- **Exercise directions**:
Tally the lines in the records below that contain "perform" and return only the result.

"""

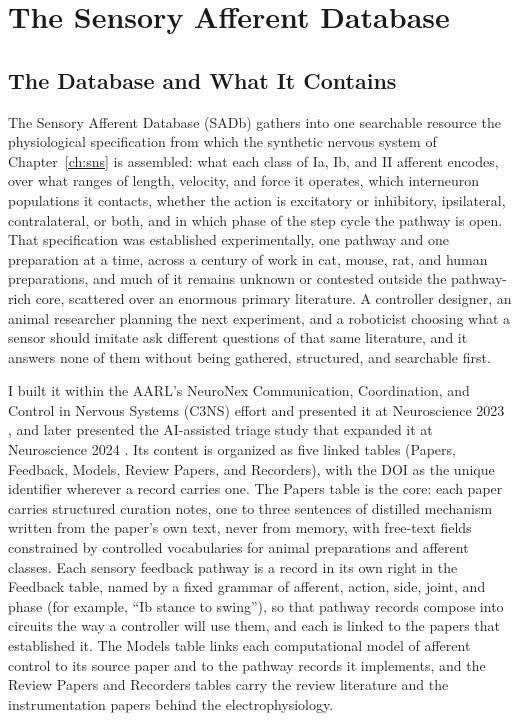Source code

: \chapter{The Sensory Afferent Database}\label{ch:database}
\graphicspath{{D:/Github/Bipedal_Robot/Documentation/Reports and Papers/Dissertation/Figures/50-database/}{figs/50-database/}}

\section{The Database and What It Contains}\label{sec:sadb_resource}

The Sensory Afferent Database (SADb) gathers into one searchable resource the physiological specification from which the synthetic nervous system of Chapter~\ref{ch:sns} is assembled: what each class of Ia, Ib, and II afferent encodes, over what ranges of length, velocity, and force it operates, which interneuron populations it contacts, whether the action is excitatory or inhibitory, ipsilateral, contralateral, or both, and in which phase of the step cycle the pathway is open. That specification was established experimentally, one pathway and one preparation at a time, across a century of work in cat, mouse, rat, and human preparations, and much of it remains unknown or contested outside the pathway-rich core, scattered over an enormous primary literature. A controller designer, an animal researcher planning the next experiment, and a roboticist choosing what a sensor should imitate ask different questions of that same literature, and it answers none of them without being gathered, structured, and searchable first.

I built it within the AARL's NeuroNex Communication, Coordination, and Control in Nervous Systems (C3NS) effort and presented it at Neuroscience 2023 \citep{bolen_sensory_2023}, and later presented the AI-assisted triage study that expanded it at Neuroscience 2024 \citep{bolen_using_2024}. Its content is organized as five linked tables (Papers, Feedback, Models, Review Papers, and Recorders), with the DOI as the unique identifier wherever a record carries one. The Papers table is the core: each paper carries structured curation notes, one to three sentences of distilled mechanism written from the paper's own text, never from memory, with free-text fields constrained by controlled vocabularies for animal preparations and afferent classes. Each sensory feedback pathway is a record in its own right in the Feedback table, named by a fixed grammar of afferent, action, side, joint, and phase (for example, ``Ib stance to swing''), so that pathway records compose into circuits the way a controller will use them, and each is linked to the papers that established it. The Models table links each computational model of afferent control to its source paper and to the pathway records it implements, and the Review Papers and Recorders tables carry the review literature and the instrumentation papers behind the electrophysiology.

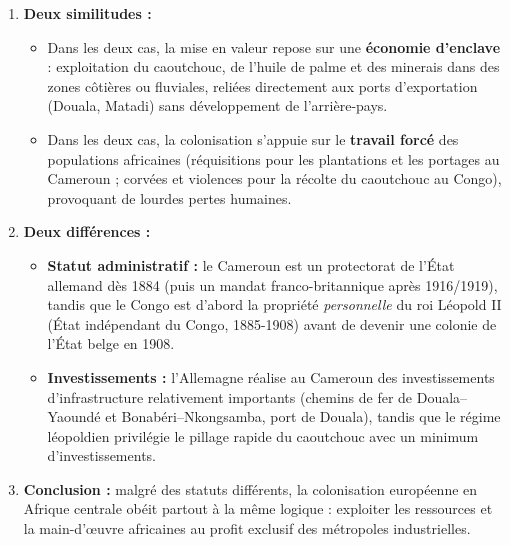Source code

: \documentclass[11pt]{article}
\begin{document}
\begin{corrige}
\begin{enumerate}
\item \textbf{Deux similitudes :}
\begin{itemize}
\item Dans les deux cas, la mise en valeur repose sur une \textbf{économie d'enclave} : exploitation du caoutchouc, de l'huile de palme et des minerais dans des zones côtières ou fluviales, reliées directement aux ports d'exportation (Douala, Matadi) sans développement de l'arrière-pays.
\item Dans les deux cas, la colonisation s'appuie sur le \textbf{travail forcé} des populations africaines (réquisitions pour les plantations et les portages au Cameroun ; corvées et violences pour la récolte du caoutchouc au Congo), provoquant de lourdes pertes humaines.
\end{itemize}
\item \textbf{Deux différences :}
\begin{itemize}
\item \textbf{Statut administratif :} le Cameroun est un protectorat de l'État allemand dès 1884 (puis un mandat franco-britannique après 1916/1919), tandis que le Congo est d'abord la propriété \emph{personnelle} du roi Léopold II (État indépendant du Congo, 1885-1908) avant de devenir une colonie de l'État belge en 1908.
\item \textbf{Investissements :} l'Allemagne réalise au Cameroun des investissements d'infrastructure relativement importants (chemins de fer de Douala--Yaoundé et Bonabéri--Nkongsamba, port de Douala), tandis que le régime léopoldien privilégie le pillage rapide du caoutchouc avec un minimum d'investissements.
\end{itemize}
\item \textbf{Conclusion :} malgré des statuts différents, la colonisation européenne en Afrique centrale obéit partout à la même logique : exploiter les ressources et la main-d'œuvre africaines au profit exclusif des métropoles industrielles.
\end{enumerate}
\end{corrige}
\end{document}
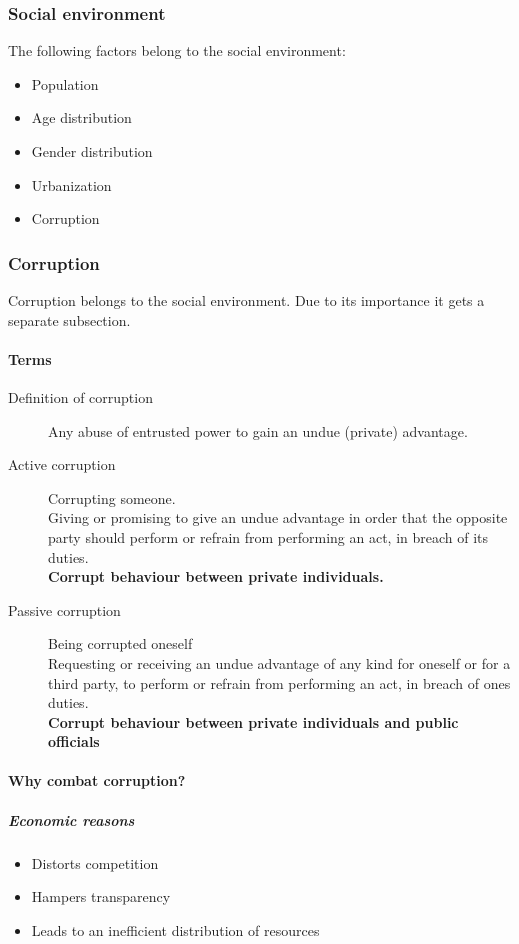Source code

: \subsubsection{Social environment}
The following factors belong to the social environment:
\begin{itemize}
	\tightlist
	\item Population
	\item Age distribution
	\item Gender distribution
	\item Urbanization
	\item Corruption
\end{itemize}

\subsubsection{Corruption}
Corruption belongs to the social environment. Due to its importance it gets a separate subsection.
\paragraph{Terms}
\begin{description}
	\item[Definition of corruption] Any abuse of entrusted power to gain an undue (private) advantage.
	\item[Active corruption] Corrupting someone.\\
	Giving or promising to give an undue advantage in order that the opposite party should perform or refrain from performing an act, in breach of its duties.\\
	\textbf{Corrupt behaviour between private individuals.}
	\item[Passive corruption] Being corrupted oneself\\
	Requesting or receiving an undue advantage of any kind for oneself or for a third party, to perform or refrain from performing an act, in breach of ones duties.\\
	\textbf{Corrupt behaviour between private individuals and public officials}
\end{description}

\paragraph{Why combat corruption?}

\subparagraph{Economic reasons}
\begin{itemize}
	\tightlist
	\item Distorts competition
	\item Hampers transparency
	\item Leads to an inefficient distribution of resources
\end{itemize}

"""

- **Response**:
2